DNS is something I’ve never understood very well, and so it’s this godawful trial and error thing every time I want to make ‘advanced’ changes. And every system and host has their own weird quicks, so making them all work well together is a challenge.
Since I’ve had my business email (@brookthere.com) hosted at yahoo for the entire term of the business, I REALLY didn’t want to change that. Now, Yahoo’s business services sort of suck, but their mail is good. Their business email package and their webhosting package cost the same per year, so I’ve always used them as back up webhosting. (The quick fix when I want to get off one f-ed up shared server and move to another.)
But Yahoo doesn’t publish their MX address!!! (well, as far as I could find- I found other people who had published it, but not an official source.) This means that if you want to have your business mail with them, and be sure that you’ll keep on getting it without interruption, you need to keep your name servers with them!!!
This is highly limiting, let me tell you.
And wordpress.com, unfortunately, will not allow use of A or CNAME records to map a primary domain (i.e. brookthere.com ) — only name servers. And no subfolder mapping either.
So, giving business email stability priority, I resulted in this organization.
ecommerce: at bigcommerce.com (www.brookthere.com)
blog: at wordpress.com (blog.brookthere.com)
and then a whole bunch of unclean hacks- page redirects or “we’ve moved!” links- to handle the structure I had before (which was shop.brookthere.com for ecom and http://www.brookthere.com/blog )
But! hosting my blog on wordpress.com means that I’m damn sure (knock on wood) that if it gets hacked, it’s not my problem!! Plus, it’s incentive to figure out how to build approved themes….Since, a sort of disappointing surprise: wordpress.com, even with the custom theme module, does not allow uploading of your own theme…..
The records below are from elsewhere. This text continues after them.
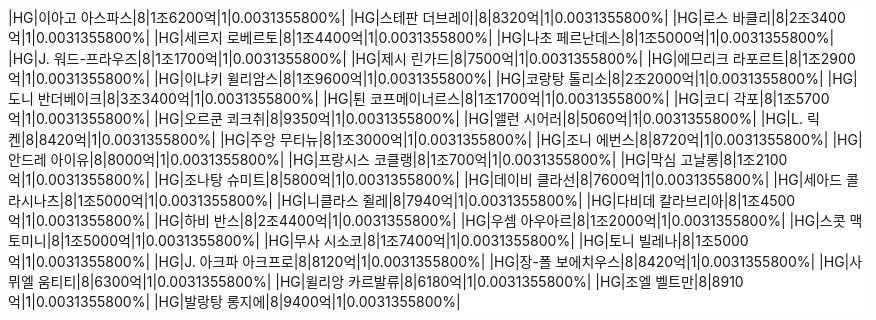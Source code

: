 |HG|이아고 아스파스|8|1조6200억|1|0.0031355800%|
|HG|스테판 더브레이|8|8320억|1|0.0031355800%|
|HG|로스 바클리|8|2조3400억|1|0.0031355800%|
|HG|세르지 로베르토|8|1조4400억|1|0.0031355800%|
|HG|나초 페르난데스|8|1조5000억|1|0.0031355800%|
|HG|J. 워드-프라우즈|8|1조1700억|1|0.0031355800%|
|HG|제시 린가드|8|7500억|1|0.0031355800%|
|HG|에므리크 라포르트|8|1조2900억|1|0.0031355800%|
|HG|이냐키 윌리암스|8|1조9600억|1|0.0031355800%|
|HG|코랑탕 톨리소|8|2조2000억|1|0.0031355800%|
|HG|도니 반더베이크|8|3조3400억|1|0.0031355800%|
|HG|퇸 코프메이너르스|8|1조1700억|1|0.0031355800%|
|HG|코디 각포|8|1조5700억|1|0.0031355800%|
|HG|오르쿤 쾨크취|8|9350억|1|0.0031355800%|
|HG|앨런 시어러|8|5060억|1|0.0031355800%|
|HG|L. 릭켄|8|8420억|1|0.0031355800%|
|HG|주앙 무티뉴|8|1조3000억|1|0.0031355800%|
|HG|조니 에번스|8|8720억|1|0.0031355800%|
|HG|안드레 아이유|8|8000억|1|0.0031355800%|
|HG|프랑시스 코클랭|8|1조700억|1|0.0031355800%|
|HG|막심 고날롱|8|1조2100억|1|0.0031355800%|
|HG|조나탕 슈미트|8|5800억|1|0.0031355800%|
|HG|데이비 클라선|8|7600억|1|0.0031355800%|
|HG|세아드 콜라시나츠|8|1조5000억|1|0.0031355800%|
|HG|니클라스 쥘레|8|7940억|1|0.0031355800%|
|HG|다비데 칼라브리아|8|1조4500억|1|0.0031355800%|
|HG|하비 반스|8|2조4400억|1|0.0031355800%|
|HG|우셈 아우아르|8|1조2000억|1|0.0031355800%|
|HG|스콧 맥토미니|8|1조5000억|1|0.0031355800%|
|HG|무사 시소코|8|1조7400억|1|0.0031355800%|
|HG|토니 빌레나|8|1조5000억|1|0.0031355800%|
|HG|J. 아크파 아크프로|8|8120억|1|0.0031355800%|
|HG|장-폴 보에치우스|8|8420억|1|0.0031355800%|
|HG|사뮈엘 움티티|8|6300억|1|0.0031355800%|
|HG|윌리앙 카르발류|8|6180억|1|0.0031355800%|
|HG|조엘 벨트만|8|8910억|1|0.0031355800%|
|HG|발랑탕 롱지에|8|9400억|1|0.0031355800%|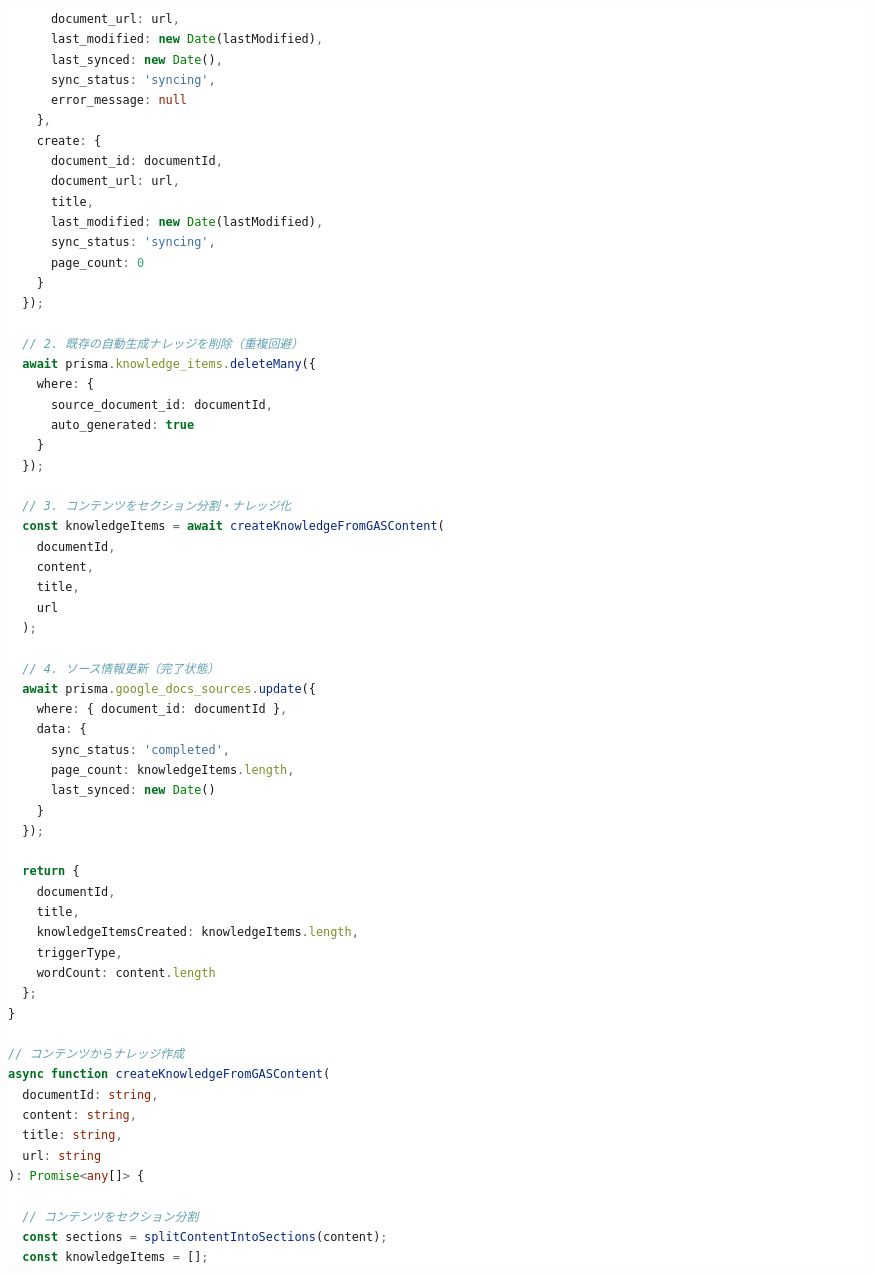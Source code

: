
 ```typescript
      document_url: url,
      last_modified: new Date(lastModified),
      last_synced: new Date(),
      sync_status: 'syncing',
      error_message: null
    },
    create: {
      document_id: documentId,
      document_url: url,
      title,
      last_modified: new Date(lastModified),
      sync_status: 'syncing',
      page_count: 0
    }
  });

  // 2. 既存の自動生成ナレッジを削除（重複回避）
  await prisma.knowledge_items.deleteMany({
    where: {
      source_document_id: documentId,
      auto_generated: true
    }
  });

  // 3. コンテンツをセクション分割・ナレッジ化
  const knowledgeItems = await createKnowledgeFromGASContent(
    documentId,
    content,
    title,
    url
  );

  // 4. ソース情報更新（完了状態）
  await prisma.google_docs_sources.update({
    where: { document_id: documentId },
    data: {
      sync_status: 'completed',
      page_count: knowledgeItems.length,
      last_synced: new Date()
    }
  });

  return {
    documentId,
    title,
    knowledgeItemsCreated: knowledgeItems.length,
    triggerType,
    wordCount: content.length
  };
}

// コンテンツからナレッジ作成
async function createKnowledgeFromGASContent(
  documentId: string,
  content: string,
  title: string,
  url: string
): Promise<any[]> {
  
  // コンテンツをセクション分割
  const sections = splitContentIntoSections(content);
  const knowledgeItems = [];

```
So, here’s the shocking costs of running an internet based business that has a blog. The real shocker? The costs of getting to the internet!
REAL WEBSITE COSTS:
business email hosting at Yahoo ($35/ quarter) $140/ year
BigCommerce ecommerce ($39/ month) $468/ year
SSL certificate for ecom $79/ year
Payleap Merchant account yearly fee $98/ year
Wordpress.com blog hosting w/ custom options $99/ year
Wordpress.com domain mapping $13/ year
Domain, at godaddy $14/ year
SUB TOTAL $911 / year
internet at home ($54/ month) $648 /year
internet at work ($79/ month) $948/ year
(yes, I’m including those two figures because they are real. If you are running an ecommerce based business they are necessary.)
SUB TOTAL $1596/ year
TOTAL $2507/ year
(plus, obviously, 2.5% – 6.5% of all transactions processed online – the higher end of that scale is for etsy, which takes 3% on top of merchant fees- still a good deal for the exposure)
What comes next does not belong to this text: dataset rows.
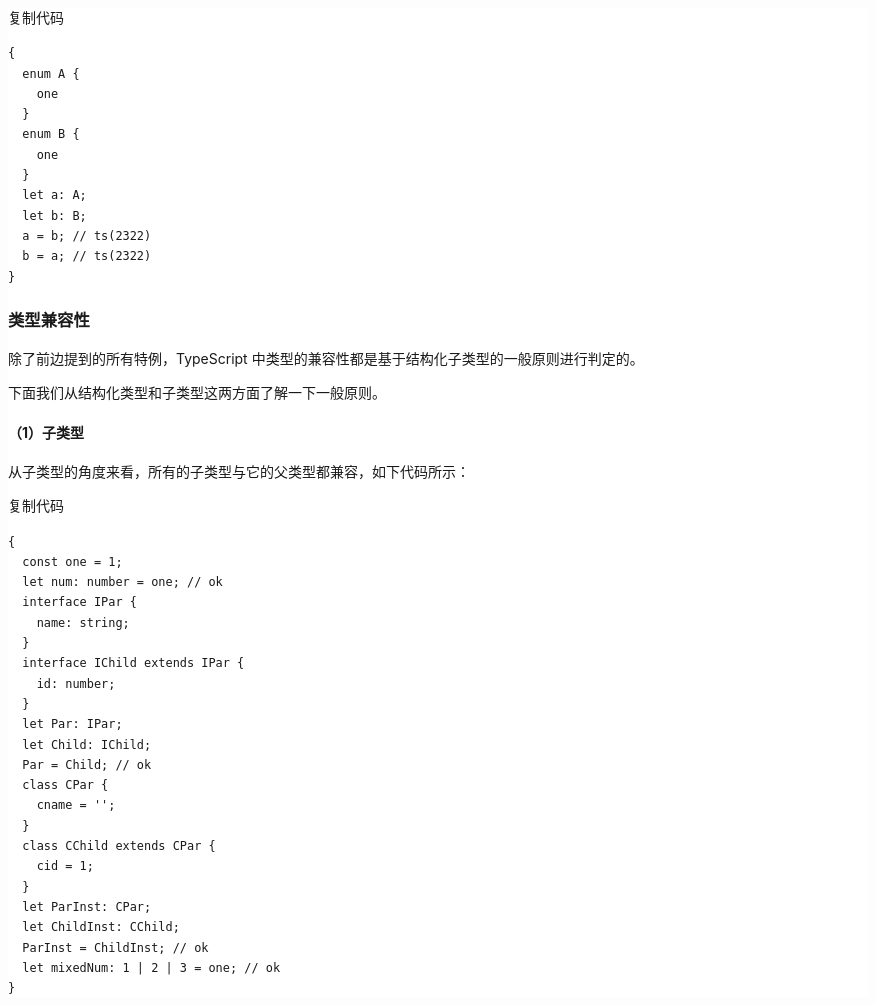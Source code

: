 复制代码

```
{
  enum A {
    one
  }
  enum B {
    one
  }
  let a: A;
  let b: B;
  a = b; // ts(2322)
  b = a; // ts(2322)
}
```

### 类型兼容性

除了前边提到的所有特例，TypeScript 中类型的兼容性都是基于结构化子类型的一般原则进行判定的。

下面我们从结构化类型和子类型这两方面了解一下一般原则。

#### （1）子类型

从子类型的角度来看，所有的子类型与它的父类型都兼容，如下代码所示：

复制代码

```
{
  const one = 1;
  let num: number = one; // ok
  interface IPar {
    name: string;
  }
  interface IChild extends IPar {
    id: number;
  }
  let Par: IPar;
  let Child: IChild;
  Par = Child; // ok
  class CPar {
    cname = '';
  }
  class CChild extends CPar {
    cid = 1;
  }
  let ParInst: CPar;
  let ChildInst: CChild;
  ParInst = ChildInst; // ok
  let mixedNum: 1 | 2 | 3 = one; // ok
}
```
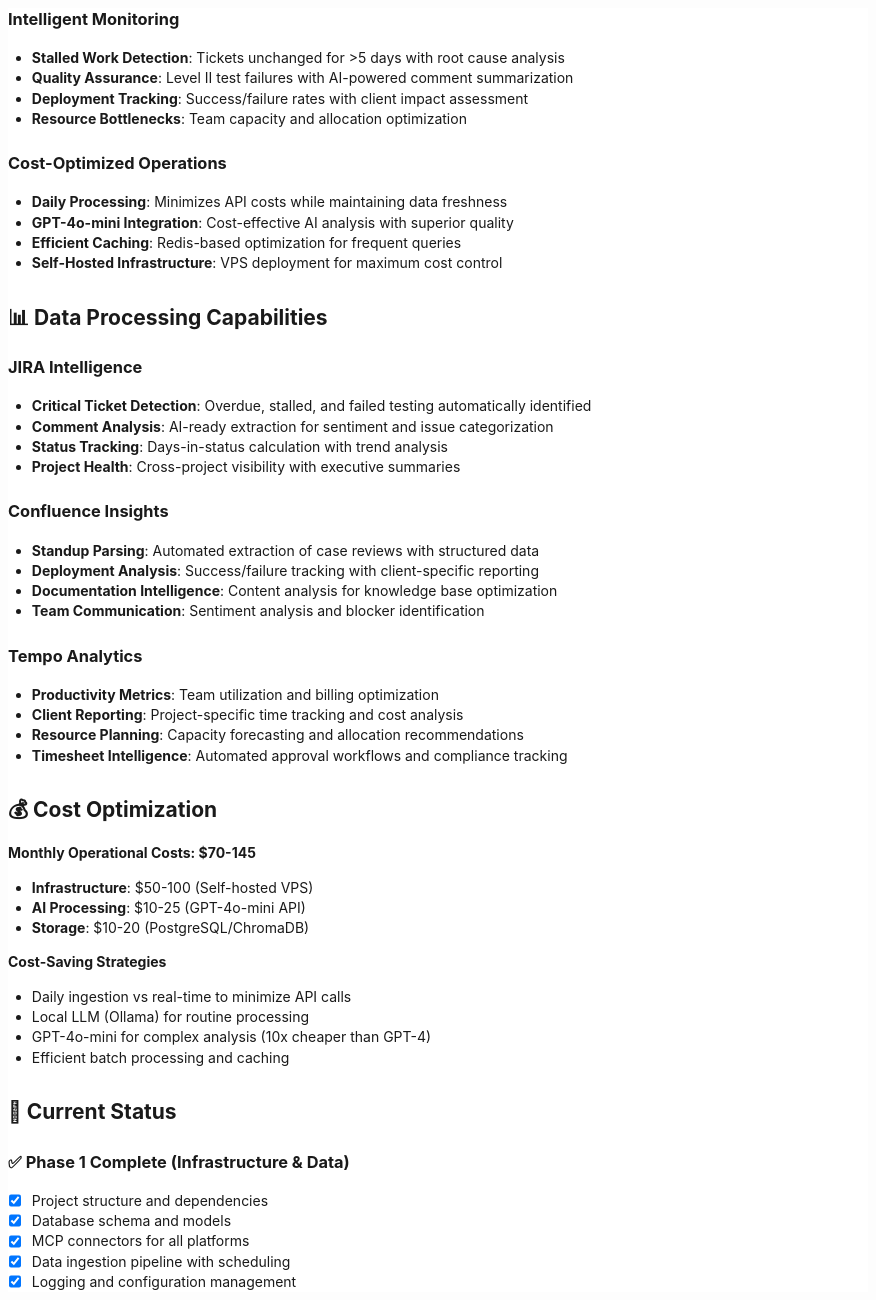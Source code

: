 ### Intelligent Monitoring
- **Stalled Work Detection**: Tickets unchanged for >5 days with root cause analysis
- **Quality Assurance**: Level II test failures with AI-powered comment summarization
- **Deployment Tracking**: Success/failure rates with client impact assessment
- **Resource Bottlenecks**: Team capacity and allocation optimization

### Cost-Optimized Operations
- **Daily Processing**: Minimizes API costs while maintaining data freshness
- **GPT-4o-mini Integration**: Cost-effective AI analysis with superior quality
- **Efficient Caching**: Redis-based optimization for frequent queries
- **Self-Hosted Infrastructure**: VPS deployment for maximum cost control

## 📊 Data Processing Capabilities

### JIRA Intelligence
- **Critical Ticket Detection**: Overdue, stalled, and failed testing automatically identified
- **Comment Analysis**: AI-ready extraction for sentiment and issue categorization
- **Status Tracking**: Days-in-status calculation with trend analysis
- **Project Health**: Cross-project visibility with executive summaries

### Confluence Insights
- **Standup Parsing**: Automated extraction of case reviews with structured data
- **Deployment Analysis**: Success/failure tracking with client-specific reporting
- **Documentation Intelligence**: Content analysis for knowledge base optimization
- **Team Communication**: Sentiment analysis and blocker identification

### Tempo Analytics
- **Productivity Metrics**: Team utilization and billing optimization
- **Client Reporting**: Project-specific time tracking and cost analysis
- **Resource Planning**: Capacity forecasting and allocation recommendations
- **Timesheet Intelligence**: Automated approval workflows and compliance tracking

## 💰 Cost Optimization

**Monthly Operational Costs: $70-145**
- **Infrastructure**: $50-100 (Self-hosted VPS)
- **AI Processing**: $10-25 (GPT-4o-mini API)
- **Storage**: $10-20 (PostgreSQL/ChromaDB)

**Cost-Saving Strategies**
- Daily ingestion vs real-time to minimize API calls
- Local LLM (Ollama) for routine processing
- GPT-4o-mini for complex analysis (10x cheaper than GPT-4)
- Efficient batch processing and caching

## 🚀 Current Status

### ✅ Phase 1 Complete (Infrastructure & Data)
- [x] Project structure and dependencies
- [x] Database schema and models  
- [x] MCP connectors for all platforms
- [x] Data ingestion pipeline with scheduling
- [x] Logging and configuration management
As per my method of learning, which is hands-on and trial and error, I tend to start working on something as a method of understanding. When this is DNS structures, it means that things become unavailable or unpretty for a period of time, right out there in the open for all to see. It’s embarrassing, like being naked in public. That was yesterday, and there might still be some broken bits, let me know if you find them.
I always plan to read thoroughly about something and then do it, but it never happens -though I’m determined to with a new SEO enhancement which was the original motivation to moving everything around. As it seems to turn out, the real secret to SEO? Lots of relevant words. Which means, especially on product pages, going to every single product and writing better, fuller descriptions, improving the meta info, and using the keywords people actually use when they are shopping.
hey, thanks for reading! and seriously, if you find something broken, please let me know.